Storing Time Series Data

Time series data can be stored in MemSQL using rowstore or columnstore tables. Each row should have a time-valued attribute to hold the event time. The timestamp attribute should normally be declared to have a data type of datetime(6). Use the datetime attribute if resolution of fractional seconds for timestamps is not needed. Do not use the timestamp data types for time series information because they are automatically updated by the system, and typically you will want to have your application provide the timestamp directly. By convention, it is common to use the column name ts for the time attribute.

Here’s an example of a table created to hold a time series for events coming from a wind turbine.

CREATE TABLE turbine_reading(
  tid int NOT NULL, -- turbine ID
  ts datetime(6) NOT NULL,
  rpm double,
  temperature double,
  vibration double,
  output double,
  wind_direction double,
  wind_speed double,
  SHARD(tid),
  KEY(ts)
);

This table is a rowstore. Rowstore is a good starting point for managing time series data, as long as it will fit in available RAM. If your data is expected to become larger than RAM, use a columnstore table. Columnstores are disk-based and can thus handle larger data sets. In addition, they provide the highest possible performance for analytical queries that process large amounts of data.

It is recommended to create a KEY on the timestamp column ts since it is common to query time series data by filtering on ranges of values. This KEY definition for a rowstore table will create an index on ts so that range filters on ts can be processed efficiently. The KEY definition on ts for a columnstore table will cause the table to be kept in order by ts so range filters on ts can also be processed efficiently using segment elimination.
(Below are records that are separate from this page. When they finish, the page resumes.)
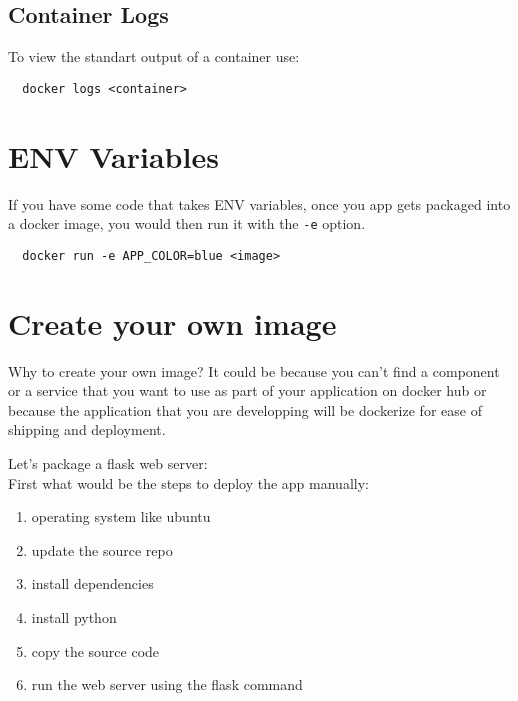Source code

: \documentclass[french]{article}
\begin{document}
\subsection{Container Logs}

To view the standart output of a container use:
\begin{verbatim}
  docker logs <container>
\end{verbatim}

\section{ENV Variables}

If you have some code that takes ENV variables, once you app gets packaged into a docker image, you would then run it with the \verb|-e| option.
\begin{verbatim}
  docker run -e APP_COLOR=blue <image>
\end{verbatim}

\section{Create your own image}

Why to create your own image? It could be because you can't find a component or a service that you want to use as part of your application on docker hub or because the application that you are developping will be dockerize for ease of shipping and deployment.

Let's package a flask web server:\\
First what would be the steps to deploy the app manually:
\begin{enumerate}
  \item  operating system like ubuntu
  \item update the source repo
  \item install dependencies
  \item install python
  \item copy the source code
  \item run the web server using the flask command 
\end{enumerate}$ $
\end{document}
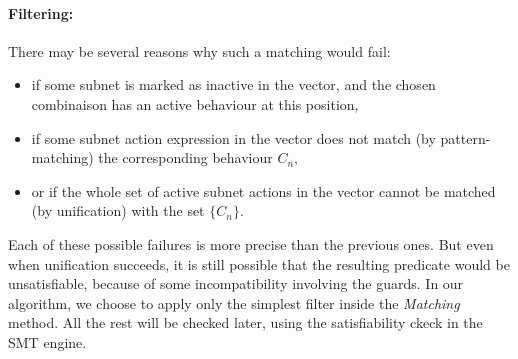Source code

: \documentclass{lncs/llncs}
\begin{document}
\paragraph{Filtering:}
There may be several reasons why such a matching would fail:
\begin{itemize}
  \item if some subnet is marked as inactive in the vector, and the
    chosen combinaison has an active behaviour at this position,
  \item if some subnet action expression in the vector does not match (by
    pattern-matching) the corresponding behaviour $C_n$,
  \item or if the whole set of active subnet actions in the vector
    cannot be matched (by unification) with the set $\{C_n\}$.
\end {itemize}

Each of these possible failures is more precise than the previous
ones. But even when unification succeeds, it is still possible that
the resulting predicate would be unsatisfiable, because of some
incompatibility involving the guards. In our algorithm, we choose to
apply only the simplest filter inside the \emph{Matching} method. All
the rest will be checked later, using the satisfiability ckeck in the
SMT engine.
\end{document}
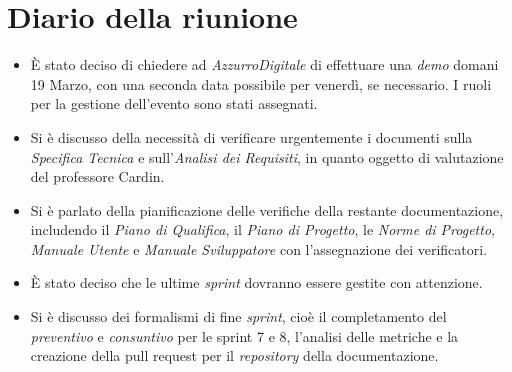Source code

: 
\section{Diario della riunione}

\begin{itemize}
    \item È stato deciso di chiedere ad \emph{AzzurroDigitale} di effettuare una \emph{demo} domani 19 Marzo, con una seconda data possibile per venerdì, se necessario. I ruoli per la gestione dell'evento sono stati assegnati.
    \item Si è discusso della necessità di verificare urgentemente i documenti sulla \emph{Specifica Tecnica} e sull'\emph{Analisi dei Requisiti}, in quanto oggetto di valutazione del professore Cardin.
    \item Si è parlato della pianificazione delle verifiche della restante documentazione, includendo il \emph{Piano di Qualifica}, il \emph{Piano di Progetto}, le \emph{Norme di Progetto}, \emph{Manuale Utente} e \emph{Manuale Sviluppatore} con l'assegnazione dei verificatori.
    \item È stato deciso che le ultime \emph{sprint} dovranno essere gestite con attenzione.
    \item Si è discusso dei formalismi di fine \emph{sprint}, cioè il completamento del \emph{preventivo} e \emph{consuntivo} per le sprint 7 e 8, l'analisi delle metriche e la creazione della pull request per il \emph{repository} della documentazione.
\end{itemize}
For time series data sets with large numbers of attributes, where it is very common to retrieve all attributes of a table in the application, and the data is not bigger than the available table RAM you can provide, use a rowstore table to store time series data. Rowstore query processing can seek to find small numbers of rows in a narrow time range efficiently, and also can assemble rows with large numbers of attributes to return to the client application more efficiently than columnstore query processing.

The tables used to store time series events are very similar to fact tables used in data warehouses and data marts. The terms event table and fact table may be used interchangeably.

Descriptive Data

For descriptive property information about time series elements that is static from one element to the next, it’s recommended to normalize this information into another table. For example, information about individual turbines could be kept in a separate table like this:

CREATE REFERENCE TABLE turbine(
  tid int,
  name varchar(60),
  model varchar(60),
  max_output double,
  lattitude double,
  longitude double,
  PRIMARY KEY(tid)
);

For small collections of descriptive properties, use a reference table. For larger ones, use a standard (partitioned) table.
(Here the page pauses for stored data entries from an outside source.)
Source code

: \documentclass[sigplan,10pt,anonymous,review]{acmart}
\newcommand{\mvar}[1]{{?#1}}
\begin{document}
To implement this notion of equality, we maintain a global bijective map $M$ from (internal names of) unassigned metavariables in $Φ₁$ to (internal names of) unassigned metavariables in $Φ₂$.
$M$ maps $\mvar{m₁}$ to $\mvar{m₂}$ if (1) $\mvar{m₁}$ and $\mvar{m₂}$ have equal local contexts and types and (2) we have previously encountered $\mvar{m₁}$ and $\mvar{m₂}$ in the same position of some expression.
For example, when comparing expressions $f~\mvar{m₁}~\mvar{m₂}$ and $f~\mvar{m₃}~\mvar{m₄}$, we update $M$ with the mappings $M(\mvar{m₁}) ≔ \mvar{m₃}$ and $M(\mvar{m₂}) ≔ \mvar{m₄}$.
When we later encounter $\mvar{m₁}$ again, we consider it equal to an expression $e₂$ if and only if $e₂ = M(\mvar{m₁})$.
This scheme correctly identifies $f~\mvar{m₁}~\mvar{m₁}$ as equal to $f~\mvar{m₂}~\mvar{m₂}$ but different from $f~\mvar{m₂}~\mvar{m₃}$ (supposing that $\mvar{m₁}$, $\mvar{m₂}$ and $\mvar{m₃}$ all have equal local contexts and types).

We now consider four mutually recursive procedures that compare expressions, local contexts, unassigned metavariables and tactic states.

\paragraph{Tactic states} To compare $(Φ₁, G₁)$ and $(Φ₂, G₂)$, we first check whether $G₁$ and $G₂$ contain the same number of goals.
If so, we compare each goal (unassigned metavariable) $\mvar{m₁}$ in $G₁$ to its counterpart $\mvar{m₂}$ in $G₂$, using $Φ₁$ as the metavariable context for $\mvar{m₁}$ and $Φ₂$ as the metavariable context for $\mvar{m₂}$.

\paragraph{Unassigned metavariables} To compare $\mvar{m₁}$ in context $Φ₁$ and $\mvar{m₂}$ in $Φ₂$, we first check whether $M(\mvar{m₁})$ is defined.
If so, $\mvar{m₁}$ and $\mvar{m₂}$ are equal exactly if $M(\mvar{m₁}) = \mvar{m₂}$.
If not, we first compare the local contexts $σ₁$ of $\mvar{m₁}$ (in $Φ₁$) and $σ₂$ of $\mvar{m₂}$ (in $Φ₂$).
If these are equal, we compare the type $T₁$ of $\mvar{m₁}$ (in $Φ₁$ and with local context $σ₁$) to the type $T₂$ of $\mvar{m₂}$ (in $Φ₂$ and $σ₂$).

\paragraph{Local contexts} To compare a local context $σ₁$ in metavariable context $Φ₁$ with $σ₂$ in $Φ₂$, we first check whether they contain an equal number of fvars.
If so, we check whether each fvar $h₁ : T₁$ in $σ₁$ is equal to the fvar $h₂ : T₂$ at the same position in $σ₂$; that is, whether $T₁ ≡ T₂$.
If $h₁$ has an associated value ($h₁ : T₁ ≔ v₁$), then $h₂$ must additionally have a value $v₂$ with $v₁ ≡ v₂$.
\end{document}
A descriptive data table like the one described above can be thought of as a dimension table that is linked to the fact table containing the time series events. Dimensional modelling concepts used in data warehouses also apply for time series data.

In examples below, we’ll use the following data in the table turbine:

INSERT INTO turbine VALUES
  (1, 'Hood River A', 'Volkswind Mega 5', 5.0, 47.130, 113.187),
  (2, 'Hood River B', 'Volkswind Mega 5+', 5.3, 47.141, 113.199);

Ingesting Time Series Data

For bulk loading of historical collections of time series data, use the LOAD DATA command. For ingesting time series data from files or Kafka queues, use pipelines. For single rows or smaller batches of rows coming from an application, you can use INSERT operations. MemSQL can load data very efficiently using any of these mechanisms.

Querying Time Series Data

Continuing the wind turbine example from above, suppose the following data is added to the turbine_reading table:

INSERT turbine_reading VALUES
  (1, '2020-03-14 13:00:33', 10, 33, 100, 1000000, 90, 15),
  (1, '2020-03-14 13:00:34', 10, 33, 100, 1000000, 90, 15),
  (1, '2020-03-14 13:00:35', 11, 33, 105, 1050000, 91, 16),
  (1, '2020-03-14 13:00:36', 11, 33.1, 104, 1000000, 90, 16),
  (2, '2020-03-14 13:00:33', 18, 30, 170, 2000000, 0, 23),
  (2, '2020-03-14 13:00:34', 18, 30, 170, 2000000, 0, 23),
  (2, '2020-03-14 13:00:35', 18.5, 30, 176, 2050000, 0, 23.5),
  (2, '2020-03-14 13:00:36', 19, 30.1, 174, 2070000, 1, 23.6),
  (1, '2020-03-15 13:00:33', 11, 32, 99, 1010000, 45, 15.1),
  (1, '2020-03-15 13:00:34', 11, 32, 99, 1020000, 45, 15.2),
  (1, '2020-03-15 13:00:35', 12, 32.1, 101, 1030000, 45, 15.2),
  (1, '2020-03-15 13:00:36', 13, 32.15, 102, 1030000, 46, 15.2);

The following query illustrates how to compute a simple average aggregate over all time series values in the table.

-- average RPM by turbine
SELECT tid, AVG(rpm)
FROM turbine_reading
GROUP BY tid;

+-----+----------+
| tid | AVG(rpm) |
+-----+----------+
|   2 |   18.375 |
|   1 |   11.125 |
+-----+----------+

Time Bucketing

The following queries illustrate how to perform “time bucketing” to aggregate and group data for different time series by a fixed time interval. Bucketing by day can be easily accomplished by casting a high-resolution datetime(6) value to a date type. Bucketing by a number of seconds N can be done by first converting to a unix timestamp (number of seconds since the logical starting point of time or “epoch”), dividing the result by N with the integer division operator DIV, then multiplying again by N, and converting back to a timestamp value. Using DIV by N and then multiplying by N returns a number divisible by N; the remainder is eliminated. This provides a standardized time useful as the beginning of a time bucket.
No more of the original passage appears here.